**WHAT YOU SHOULD DO:** Range to reproduce from the entries below: the line with "3.994498148320866449e+02,1.710796490065822582e+02", the line with "4.041113491732499483e+02,1.659020114330060096e+02", and every line in between. Give them exactly and give nothing else.
■ ■ ■ ■ ■
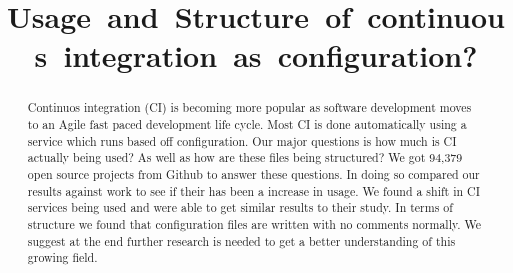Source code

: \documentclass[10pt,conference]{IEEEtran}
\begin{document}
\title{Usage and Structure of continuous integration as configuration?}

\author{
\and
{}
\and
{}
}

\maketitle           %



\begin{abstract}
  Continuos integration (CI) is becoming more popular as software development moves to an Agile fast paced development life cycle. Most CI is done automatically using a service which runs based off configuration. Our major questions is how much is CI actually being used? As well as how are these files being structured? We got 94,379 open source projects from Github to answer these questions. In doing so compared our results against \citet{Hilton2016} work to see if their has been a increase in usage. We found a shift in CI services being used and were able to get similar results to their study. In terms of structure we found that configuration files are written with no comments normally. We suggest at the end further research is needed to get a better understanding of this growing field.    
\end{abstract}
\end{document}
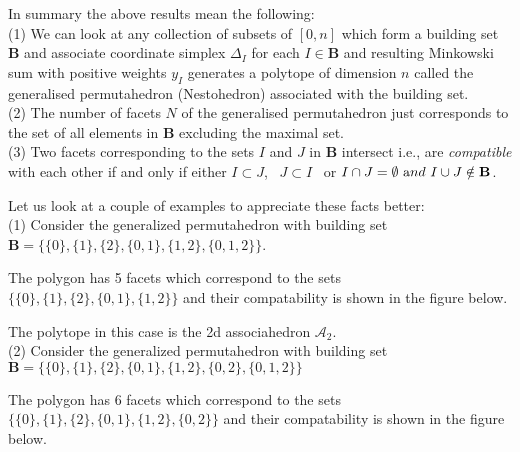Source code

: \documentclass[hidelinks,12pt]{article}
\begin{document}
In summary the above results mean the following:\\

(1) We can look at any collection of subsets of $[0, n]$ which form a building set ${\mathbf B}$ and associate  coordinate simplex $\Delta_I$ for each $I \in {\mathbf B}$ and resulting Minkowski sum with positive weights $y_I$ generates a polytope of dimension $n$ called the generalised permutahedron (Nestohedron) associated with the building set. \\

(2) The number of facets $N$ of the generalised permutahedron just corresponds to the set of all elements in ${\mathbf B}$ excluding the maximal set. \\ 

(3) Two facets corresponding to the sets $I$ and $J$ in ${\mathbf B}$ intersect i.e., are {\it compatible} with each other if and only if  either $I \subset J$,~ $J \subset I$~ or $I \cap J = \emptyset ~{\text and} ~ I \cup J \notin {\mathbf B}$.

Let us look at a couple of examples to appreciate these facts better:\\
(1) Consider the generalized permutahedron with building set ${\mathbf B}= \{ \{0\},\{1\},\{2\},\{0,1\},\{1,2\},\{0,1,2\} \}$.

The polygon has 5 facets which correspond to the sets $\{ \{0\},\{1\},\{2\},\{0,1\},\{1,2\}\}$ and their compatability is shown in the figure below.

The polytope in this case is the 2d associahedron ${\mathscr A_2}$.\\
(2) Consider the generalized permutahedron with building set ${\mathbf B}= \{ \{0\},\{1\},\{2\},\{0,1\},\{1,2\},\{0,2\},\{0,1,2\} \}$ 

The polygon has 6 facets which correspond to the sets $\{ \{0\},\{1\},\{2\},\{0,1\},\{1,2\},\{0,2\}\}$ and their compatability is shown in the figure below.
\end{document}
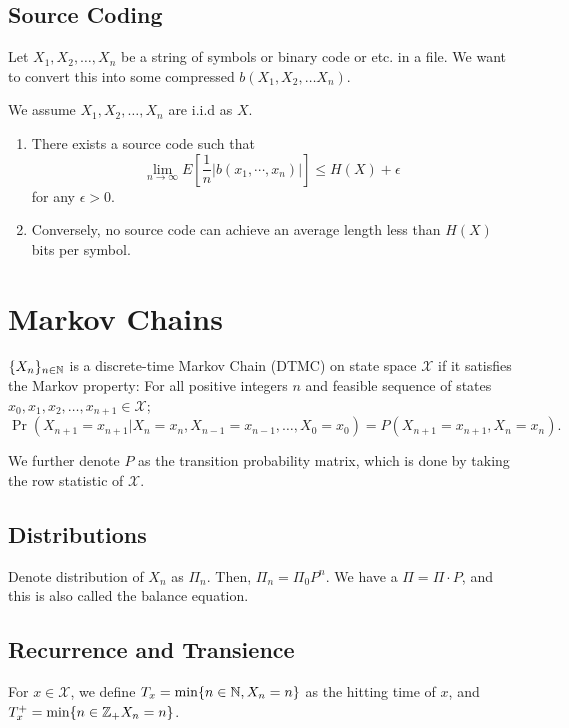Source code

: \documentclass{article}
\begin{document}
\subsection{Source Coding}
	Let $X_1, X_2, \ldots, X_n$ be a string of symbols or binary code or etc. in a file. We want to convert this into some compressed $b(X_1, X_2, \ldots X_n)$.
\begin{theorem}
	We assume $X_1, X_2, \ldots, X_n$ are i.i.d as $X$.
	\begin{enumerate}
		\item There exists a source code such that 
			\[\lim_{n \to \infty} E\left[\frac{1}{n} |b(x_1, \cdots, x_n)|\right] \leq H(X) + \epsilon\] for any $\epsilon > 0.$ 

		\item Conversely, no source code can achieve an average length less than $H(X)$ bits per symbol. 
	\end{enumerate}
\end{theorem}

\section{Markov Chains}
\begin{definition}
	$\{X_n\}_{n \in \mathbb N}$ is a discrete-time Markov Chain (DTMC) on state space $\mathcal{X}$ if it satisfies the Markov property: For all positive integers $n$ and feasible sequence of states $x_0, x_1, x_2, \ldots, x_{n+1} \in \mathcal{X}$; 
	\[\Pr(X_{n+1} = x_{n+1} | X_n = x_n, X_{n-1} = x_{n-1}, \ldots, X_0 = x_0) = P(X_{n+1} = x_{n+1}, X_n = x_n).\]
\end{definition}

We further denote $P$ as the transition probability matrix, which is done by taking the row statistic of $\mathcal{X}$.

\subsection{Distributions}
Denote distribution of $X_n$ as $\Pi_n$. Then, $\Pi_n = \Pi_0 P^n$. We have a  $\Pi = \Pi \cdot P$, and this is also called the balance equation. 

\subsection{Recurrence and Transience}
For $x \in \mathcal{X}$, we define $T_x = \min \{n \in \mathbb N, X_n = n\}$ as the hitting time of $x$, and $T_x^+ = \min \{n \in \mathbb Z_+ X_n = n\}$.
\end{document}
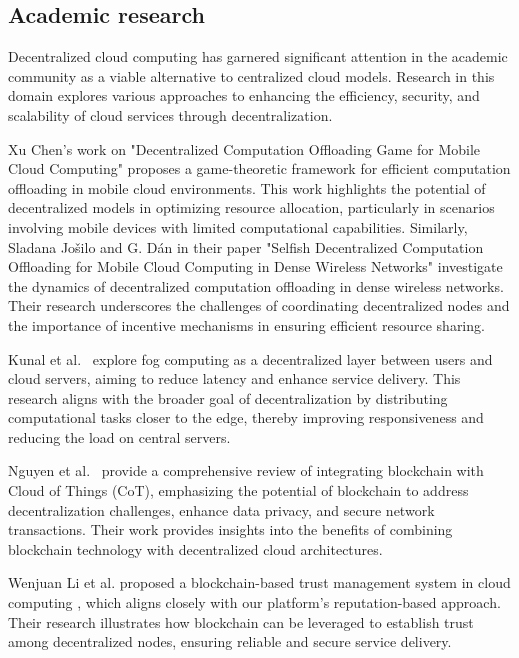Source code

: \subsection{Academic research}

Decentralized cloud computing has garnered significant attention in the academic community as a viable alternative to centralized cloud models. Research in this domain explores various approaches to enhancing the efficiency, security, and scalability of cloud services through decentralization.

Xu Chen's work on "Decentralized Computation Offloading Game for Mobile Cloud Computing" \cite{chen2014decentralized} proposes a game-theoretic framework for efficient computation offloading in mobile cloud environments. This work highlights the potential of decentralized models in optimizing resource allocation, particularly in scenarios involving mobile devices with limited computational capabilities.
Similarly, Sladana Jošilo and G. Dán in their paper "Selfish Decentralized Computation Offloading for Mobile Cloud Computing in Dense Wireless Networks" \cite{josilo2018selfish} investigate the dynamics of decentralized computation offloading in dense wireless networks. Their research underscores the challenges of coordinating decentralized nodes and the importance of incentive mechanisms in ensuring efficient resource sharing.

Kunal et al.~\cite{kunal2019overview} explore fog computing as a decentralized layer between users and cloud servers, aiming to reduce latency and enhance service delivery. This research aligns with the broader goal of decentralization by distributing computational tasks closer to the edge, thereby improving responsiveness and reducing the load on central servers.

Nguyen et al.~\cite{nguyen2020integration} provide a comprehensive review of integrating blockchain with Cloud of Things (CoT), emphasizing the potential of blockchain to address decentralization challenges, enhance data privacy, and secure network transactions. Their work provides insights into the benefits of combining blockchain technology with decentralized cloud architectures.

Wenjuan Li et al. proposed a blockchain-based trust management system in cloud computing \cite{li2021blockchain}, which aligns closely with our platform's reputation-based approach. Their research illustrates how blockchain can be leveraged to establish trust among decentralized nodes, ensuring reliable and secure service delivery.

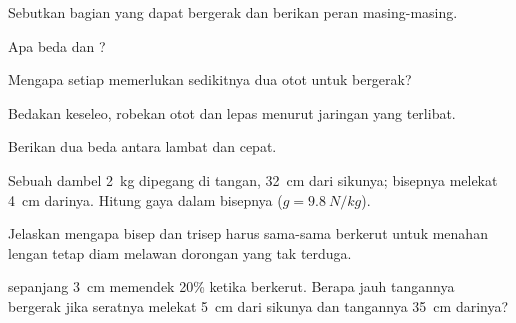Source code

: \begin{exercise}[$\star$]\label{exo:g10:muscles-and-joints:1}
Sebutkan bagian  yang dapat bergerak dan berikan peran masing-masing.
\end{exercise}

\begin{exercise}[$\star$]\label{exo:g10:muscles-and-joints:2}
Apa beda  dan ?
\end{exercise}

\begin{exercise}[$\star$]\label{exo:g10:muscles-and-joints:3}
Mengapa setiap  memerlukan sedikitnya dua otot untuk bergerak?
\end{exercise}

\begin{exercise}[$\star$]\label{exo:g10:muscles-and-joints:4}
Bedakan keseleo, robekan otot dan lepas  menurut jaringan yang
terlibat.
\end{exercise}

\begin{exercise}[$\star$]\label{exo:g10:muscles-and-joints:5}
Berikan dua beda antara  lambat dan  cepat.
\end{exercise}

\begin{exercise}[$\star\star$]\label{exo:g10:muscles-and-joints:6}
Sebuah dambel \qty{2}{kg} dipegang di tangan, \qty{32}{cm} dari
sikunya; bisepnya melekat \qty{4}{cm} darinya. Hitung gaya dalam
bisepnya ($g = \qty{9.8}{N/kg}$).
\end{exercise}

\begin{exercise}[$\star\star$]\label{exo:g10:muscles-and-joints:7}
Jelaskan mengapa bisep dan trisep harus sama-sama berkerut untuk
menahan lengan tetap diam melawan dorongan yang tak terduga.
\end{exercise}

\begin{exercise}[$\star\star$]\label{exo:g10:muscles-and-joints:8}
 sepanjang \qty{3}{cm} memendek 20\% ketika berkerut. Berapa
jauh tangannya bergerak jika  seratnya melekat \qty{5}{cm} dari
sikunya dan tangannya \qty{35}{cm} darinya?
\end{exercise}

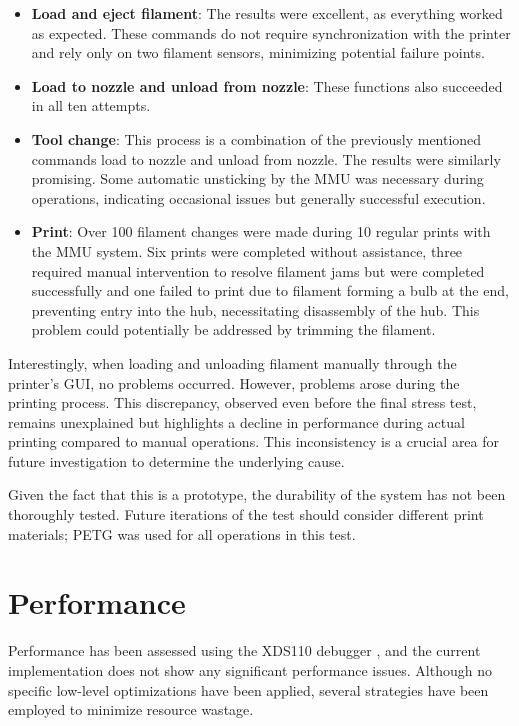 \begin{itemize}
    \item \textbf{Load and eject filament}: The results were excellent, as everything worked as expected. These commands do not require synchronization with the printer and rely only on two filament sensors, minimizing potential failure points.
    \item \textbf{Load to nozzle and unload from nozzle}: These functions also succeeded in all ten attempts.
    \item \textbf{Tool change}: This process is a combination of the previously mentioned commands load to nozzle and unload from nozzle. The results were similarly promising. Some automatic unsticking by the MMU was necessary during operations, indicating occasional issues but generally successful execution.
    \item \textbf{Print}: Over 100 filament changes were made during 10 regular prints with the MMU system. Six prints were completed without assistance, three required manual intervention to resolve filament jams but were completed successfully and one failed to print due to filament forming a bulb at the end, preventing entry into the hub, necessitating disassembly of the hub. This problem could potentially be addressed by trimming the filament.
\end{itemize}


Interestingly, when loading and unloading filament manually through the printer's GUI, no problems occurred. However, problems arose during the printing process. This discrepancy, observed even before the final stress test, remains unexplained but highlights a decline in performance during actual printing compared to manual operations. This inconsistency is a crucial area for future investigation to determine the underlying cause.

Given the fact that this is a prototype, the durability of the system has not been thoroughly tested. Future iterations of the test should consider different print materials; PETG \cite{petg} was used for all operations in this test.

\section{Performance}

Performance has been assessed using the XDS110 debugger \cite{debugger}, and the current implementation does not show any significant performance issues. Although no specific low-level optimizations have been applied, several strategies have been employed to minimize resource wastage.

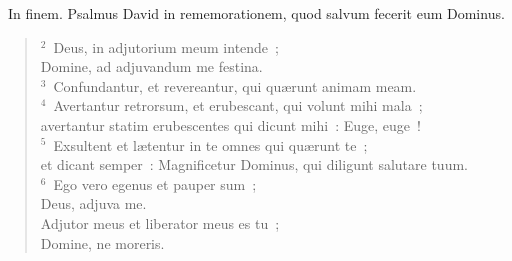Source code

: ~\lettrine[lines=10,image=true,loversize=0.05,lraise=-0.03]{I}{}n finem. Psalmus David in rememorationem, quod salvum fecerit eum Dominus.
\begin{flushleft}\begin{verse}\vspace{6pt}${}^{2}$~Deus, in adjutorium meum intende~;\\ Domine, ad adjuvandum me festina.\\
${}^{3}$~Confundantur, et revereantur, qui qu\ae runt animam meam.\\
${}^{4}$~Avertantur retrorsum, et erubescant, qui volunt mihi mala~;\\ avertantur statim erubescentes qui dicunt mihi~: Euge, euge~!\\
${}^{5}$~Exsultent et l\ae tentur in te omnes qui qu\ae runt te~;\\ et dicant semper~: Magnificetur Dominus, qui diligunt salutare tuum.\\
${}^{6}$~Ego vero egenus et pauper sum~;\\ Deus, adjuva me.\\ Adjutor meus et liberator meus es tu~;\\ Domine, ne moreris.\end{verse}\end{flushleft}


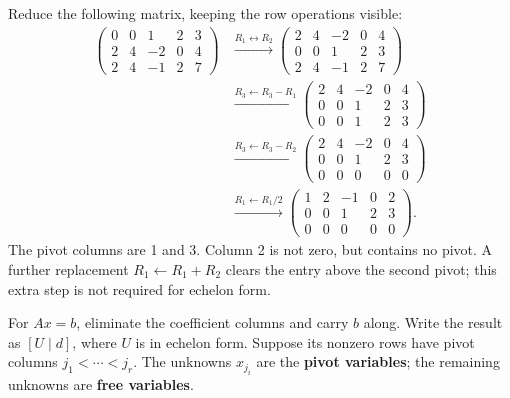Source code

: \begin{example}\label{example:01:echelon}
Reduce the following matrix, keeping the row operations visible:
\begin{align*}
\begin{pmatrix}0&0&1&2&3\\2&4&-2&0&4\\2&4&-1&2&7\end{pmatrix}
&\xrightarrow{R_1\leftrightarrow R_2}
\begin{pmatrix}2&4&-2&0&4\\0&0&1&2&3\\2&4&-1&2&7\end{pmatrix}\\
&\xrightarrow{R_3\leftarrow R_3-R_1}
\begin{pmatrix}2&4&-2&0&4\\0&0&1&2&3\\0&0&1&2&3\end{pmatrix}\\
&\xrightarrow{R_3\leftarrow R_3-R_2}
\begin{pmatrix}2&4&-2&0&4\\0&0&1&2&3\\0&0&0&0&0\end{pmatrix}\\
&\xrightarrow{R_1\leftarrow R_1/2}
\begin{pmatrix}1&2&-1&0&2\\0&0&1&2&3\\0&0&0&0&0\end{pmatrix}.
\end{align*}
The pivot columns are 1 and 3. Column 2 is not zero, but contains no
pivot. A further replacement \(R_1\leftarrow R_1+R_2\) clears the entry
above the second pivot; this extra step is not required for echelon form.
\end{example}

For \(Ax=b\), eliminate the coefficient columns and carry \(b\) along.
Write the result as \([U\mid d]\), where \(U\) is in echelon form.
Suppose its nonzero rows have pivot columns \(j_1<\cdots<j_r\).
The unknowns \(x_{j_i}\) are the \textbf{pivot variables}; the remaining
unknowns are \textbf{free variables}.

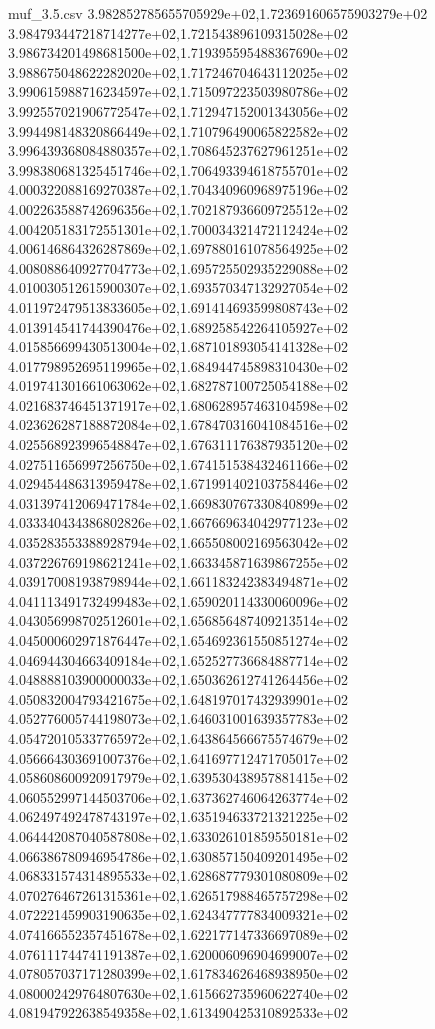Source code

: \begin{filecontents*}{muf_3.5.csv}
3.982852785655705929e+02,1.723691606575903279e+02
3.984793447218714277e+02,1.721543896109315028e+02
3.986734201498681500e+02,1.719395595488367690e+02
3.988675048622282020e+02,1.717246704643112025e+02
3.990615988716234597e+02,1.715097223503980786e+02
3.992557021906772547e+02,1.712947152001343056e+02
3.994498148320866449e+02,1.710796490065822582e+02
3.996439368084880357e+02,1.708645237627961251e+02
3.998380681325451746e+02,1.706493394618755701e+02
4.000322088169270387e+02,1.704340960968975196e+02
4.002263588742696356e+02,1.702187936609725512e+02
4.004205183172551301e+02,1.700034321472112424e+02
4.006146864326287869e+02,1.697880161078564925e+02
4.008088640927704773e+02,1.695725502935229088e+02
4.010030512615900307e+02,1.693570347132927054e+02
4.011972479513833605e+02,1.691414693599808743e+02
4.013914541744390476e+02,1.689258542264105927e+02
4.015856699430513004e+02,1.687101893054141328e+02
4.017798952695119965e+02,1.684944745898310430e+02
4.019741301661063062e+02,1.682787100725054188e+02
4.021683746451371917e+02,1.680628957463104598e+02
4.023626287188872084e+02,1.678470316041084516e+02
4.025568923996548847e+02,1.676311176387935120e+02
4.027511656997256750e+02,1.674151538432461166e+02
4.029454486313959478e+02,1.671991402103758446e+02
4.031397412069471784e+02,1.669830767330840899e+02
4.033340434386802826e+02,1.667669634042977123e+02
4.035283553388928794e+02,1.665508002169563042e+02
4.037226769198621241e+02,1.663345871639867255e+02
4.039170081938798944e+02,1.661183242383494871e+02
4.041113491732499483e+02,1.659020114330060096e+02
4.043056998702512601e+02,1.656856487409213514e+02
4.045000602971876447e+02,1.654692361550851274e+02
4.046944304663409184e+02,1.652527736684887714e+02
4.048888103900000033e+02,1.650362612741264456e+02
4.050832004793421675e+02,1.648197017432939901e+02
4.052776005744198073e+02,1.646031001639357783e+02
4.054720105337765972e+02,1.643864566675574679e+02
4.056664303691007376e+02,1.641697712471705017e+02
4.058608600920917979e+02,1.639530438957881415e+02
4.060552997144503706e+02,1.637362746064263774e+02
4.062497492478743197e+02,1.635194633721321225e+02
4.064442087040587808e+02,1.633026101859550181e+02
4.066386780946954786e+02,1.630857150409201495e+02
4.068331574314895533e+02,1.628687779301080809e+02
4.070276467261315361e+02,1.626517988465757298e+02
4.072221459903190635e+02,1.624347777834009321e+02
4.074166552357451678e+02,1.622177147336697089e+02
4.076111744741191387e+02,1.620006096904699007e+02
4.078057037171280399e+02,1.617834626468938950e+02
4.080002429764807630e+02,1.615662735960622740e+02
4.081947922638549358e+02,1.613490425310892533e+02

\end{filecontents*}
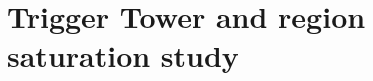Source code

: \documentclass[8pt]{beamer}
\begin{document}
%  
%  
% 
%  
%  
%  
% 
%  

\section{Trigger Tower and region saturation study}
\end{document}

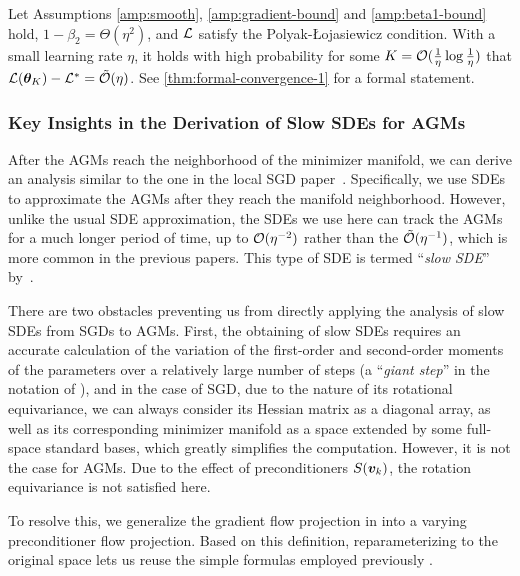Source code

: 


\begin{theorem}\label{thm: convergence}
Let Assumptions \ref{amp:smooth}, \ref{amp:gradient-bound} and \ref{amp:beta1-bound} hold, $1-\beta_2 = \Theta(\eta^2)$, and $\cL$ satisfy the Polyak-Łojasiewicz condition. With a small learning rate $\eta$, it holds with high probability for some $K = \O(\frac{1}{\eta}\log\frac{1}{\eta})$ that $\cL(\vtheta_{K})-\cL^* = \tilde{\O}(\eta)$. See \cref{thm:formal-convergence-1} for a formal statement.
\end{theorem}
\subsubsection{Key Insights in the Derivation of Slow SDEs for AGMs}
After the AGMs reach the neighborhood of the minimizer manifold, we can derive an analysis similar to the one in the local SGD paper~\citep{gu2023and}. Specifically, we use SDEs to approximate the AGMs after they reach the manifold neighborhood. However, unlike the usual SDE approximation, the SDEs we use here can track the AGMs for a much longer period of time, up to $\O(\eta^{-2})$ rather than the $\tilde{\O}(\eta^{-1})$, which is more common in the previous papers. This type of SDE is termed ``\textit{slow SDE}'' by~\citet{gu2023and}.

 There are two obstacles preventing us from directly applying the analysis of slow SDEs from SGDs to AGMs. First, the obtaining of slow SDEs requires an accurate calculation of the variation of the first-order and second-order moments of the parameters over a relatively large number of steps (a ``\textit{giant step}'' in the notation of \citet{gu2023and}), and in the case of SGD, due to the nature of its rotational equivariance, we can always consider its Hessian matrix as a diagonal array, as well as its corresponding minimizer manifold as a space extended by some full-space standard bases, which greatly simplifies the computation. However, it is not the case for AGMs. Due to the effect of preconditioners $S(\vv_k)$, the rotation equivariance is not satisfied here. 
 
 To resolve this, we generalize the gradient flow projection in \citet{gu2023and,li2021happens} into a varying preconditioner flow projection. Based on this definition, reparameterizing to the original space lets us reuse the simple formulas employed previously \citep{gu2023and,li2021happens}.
■ ■ ■ ■ ■
**ANSWER:**
3.994498148320866449e+02,1.710796490065822582e+02
3.996439368084880357e+02,1.708645237627961251e+02
3.998380681325451746e+02,1.706493394618755701e+02
4.000322088169270387e+02,1.704340960968975196e+02
4.002263588742696356e+02,1.702187936609725512e+02
4.004205183172551301e+02,1.700034321472112424e+02
4.006146864326287869e+02,1.697880161078564925e+02
4.008088640927704773e+02,1.695725502935229088e+02
4.010030512615900307e+02,1.693570347132927054e+02
4.011972479513833605e+02,1.691414693599808743e+02
4.013914541744390476e+02,1.689258542264105927e+02
4.015856699430513004e+02,1.687101893054141328e+02
4.017798952695119965e+02,1.684944745898310430e+02
4.019741301661063062e+02,1.682787100725054188e+02
4.021683746451371917e+02,1.680628957463104598e+02
4.023626287188872084e+02,1.678470316041084516e+02
4.025568923996548847e+02,1.676311176387935120e+02
4.027511656997256750e+02,1.674151538432461166e+02
4.029454486313959478e+02,1.671991402103758446e+02
4.031397412069471784e+02,1.669830767330840899e+02
4.033340434386802826e+02,1.667669634042977123e+02
4.035283553388928794e+02,1.665508002169563042e+02
4.037226769198621241e+02,1.663345871639867255e+02
4.039170081938798944e+02,1.661183242383494871e+02
4.041113491732499483e+02,1.659020114330060096e+02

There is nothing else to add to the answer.